MISA mesh produce bags are so much mightier than they seam… (typo on purpose!). With enforced double stitching they are super strong and can hold 2-3 kgs. That’s a heavy watermelon! Or a bucket load of apples for apple pie.

The mesh itself is also pretty special. It is super expandable. Like how you wish your waistband would be after an amazing potluck dinner. You know the feeling. That’s another reason why this watermelon picture explains so much. But it’s not just about fitting in more… it’s also about straining out less.

With the perfect mesh hole size, MISA Reusable Mesh Produce Bags are the best thing when you’re looking to get all home-makery in the kitchen.
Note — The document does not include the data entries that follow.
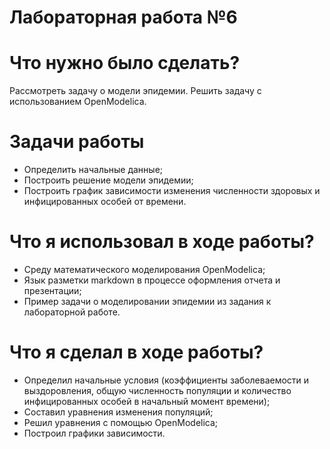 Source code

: # Лабораторная работа №6

# Что нужно было сделать?

Рассмотреть задачу о модели эпидемии. Решить задачу с использованием OpenModelica.

# Задачи работы

- Определить начальные данные;
- Построить решение модели эпидемии;
- Построить график зависимости изменения
численности здоровых и инфицированных особей от времени.

# Что я использовал в ходе работы?

- Среду математического моделирования OpenModelica;
- Язык разметки markdown в процессе оформления отчета и презентации;
- Пример задачи о моделировании эпидемии из задания к лабораторной работе.

# Что я сделал в ходе работы?

- Определил начальные условия (коэффициенты заболеваемости и выздоровления, общую численность популяции и количество инфицированных особей в начальный момент времени);
- Составил уравнения изменения популяций;
- Решил уравнения с помощью OpenModelica;
- Построил графики зависимости. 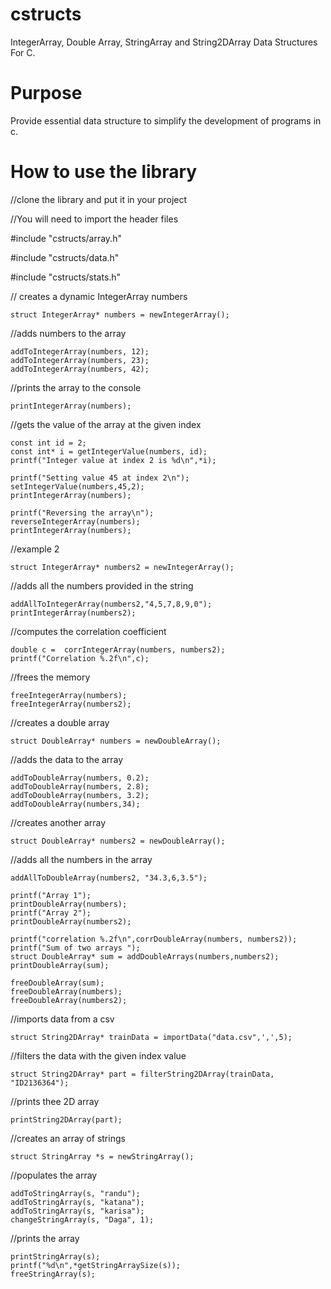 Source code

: # cstructs
IntegerArray, Double Array, StringArray and String2DArray Data Structures For C.

# Purpose

Provide essential data structure to simplify the development of programs in c.

# How to use the library

  //clone the library and put it in your project
  
  //You will need to import the header files
  
  #include "cstructs/array.h"
  
  #include "cstructs/data.h"
  
  #include "cstructs/stats.h"

  // creates a dynamic IntegerArray numbers
  
	struct IntegerArray* numbers = newIntegerArray();
  //adds numbers to the array
  
	addToIntegerArray(numbers, 12);
	addToIntegerArray(numbers, 23);
	addToIntegerArray(numbers, 42);

  //prints the array to the console
  
	printIntegerArray(numbers);

  //gets the value of the array at the given index
  
	const int id = 2;
	const int* i = getIntegerValue(numbers, id);
	printf("Integer value at index 2 is %d\n",*i);

	printf("Setting value 45 at index 2\n");
	setIntegerValue(numbers,45,2);
	printIntegerArray(numbers);

	printf("Reversing the array\n");
	reverseIntegerArray(numbers);
	printIntegerArray(numbers);

  //example 2
  
	struct IntegerArray* numbers2 = newIntegerArray();
  //adds all the numbers provided in the string
  
	addAllToIntegerArray(numbers2,"4,5,7,8,9,0");
	printIntegerArray(numbers2);

  //computes the correlation coefficient
  
	double c =  corrIntegerArray(numbers, numbers2);
	printf("Correlation %.2f\n",c);

  //frees the memory
  
	freeIntegerArray(numbers);
	freeIntegerArray(numbers2);

  //creates a double array
  
	struct DoubleArray* numbers = newDoubleArray();
  //adds the data to the array
  
	addToDoubleArray(numbers, 0.2);
	addToDoubleArray(numbers, 2.8);
	addToDoubleArray(numbers, 3.2);
	addToDoubleArray(numbers,34);
  
  //creates another array
  
	struct DoubleArray* numbers2 = newDoubleArray();
  //adds all the numbers in the array
  
	addAllToDoubleArray(numbers2, "34.3,6,3.5");

	printf("Array 1");
	printDoubleArray(numbers);
	printf("Array 2");
	printDoubleArray(numbers2);

	printf("correlation %.2f\n",corrDoubleArray(numbers, numbers2));
	printf("Sum of two arrays ");
	struct DoubleArray* sum = addDoubleArrays(numbers,numbers2);
	printDoubleArray(sum);

	freeDoubleArray(sum);
	freeDoubleArray(numbers);
	freeDoubleArray(numbers2);

  //imports data from a csv
  
	struct String2DArray* trainData = importData("data.csv",',',5);
  //filters the data with the given index value
  
	struct String2DArray* part = filterString2DArray(trainData, "ID2136364");
  
  //prints thee 2D array
  
	printString2DArray(part);


  //creates an array of strings
  
	struct StringArray *s = newStringArray();
  
  //populates the array
  
	addToStringArray(s, "randu");
	addToStringArray(s, "katana");
	addToStringArray(s, "karisa");
	changeStringArray(s, "Daga", 1);
	
  //prints the array
  
	printStringArray(s);
	printf("%d\n",*getStringArraySize(s));
	freeStringArray(s);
No fussing around with deteriorating cheesecloth, or moldy cotton or scrubbing strainers… use a MISA mesh bag instead! We love to use ours for easy clean up juicing (dream!)because we hate washing all the finicky bits of a juicer machine. Making milk alternatives on the cheap is our new hobby – cue dairy intolerant partners requests!

If you’re like me, you really are making attempts to ditch the single-use bags- but I get to the checkout counter and all my fruit is rolling around and I get the checkout sweats as I try to wrangle them. Let’s be real friends, these beauties are gonna make your checkout a breeze. Oh and that mesh I keep on harping about- makes a grand difference here too because MISA Mesh bags are truly transparent. There’s no need for the checkout person to manhandle your fruit and open up the bag to identify them. Then it’s straight home to wash, dry and store, keeping them in the bag the whole time. So much less fuss. Did you know they also help in keeping your fruit last longer? The breathable mesh allows ethylene gas to escape which prevents the over-ripening of fruit. Sayonara squishy, bruised fruit.

Seriously, MISA reusable produce bags are the easiest alternative to single-use plastic bags. They weigh nothing so stash some in your handbag, tote, backpack, reusable shopping bag and march along to the farmer’s markets, shops or local greengrocers like the eco-conscious boss that you are. Guys can even scrunch them into pockets- in case you’re the type that gets weird about carrying a man purse.

‘Nuff said. These MISA Reusable Mesh Bags are a win!

Now… I’m off to get some fresh groceries and organize a potluck dinner.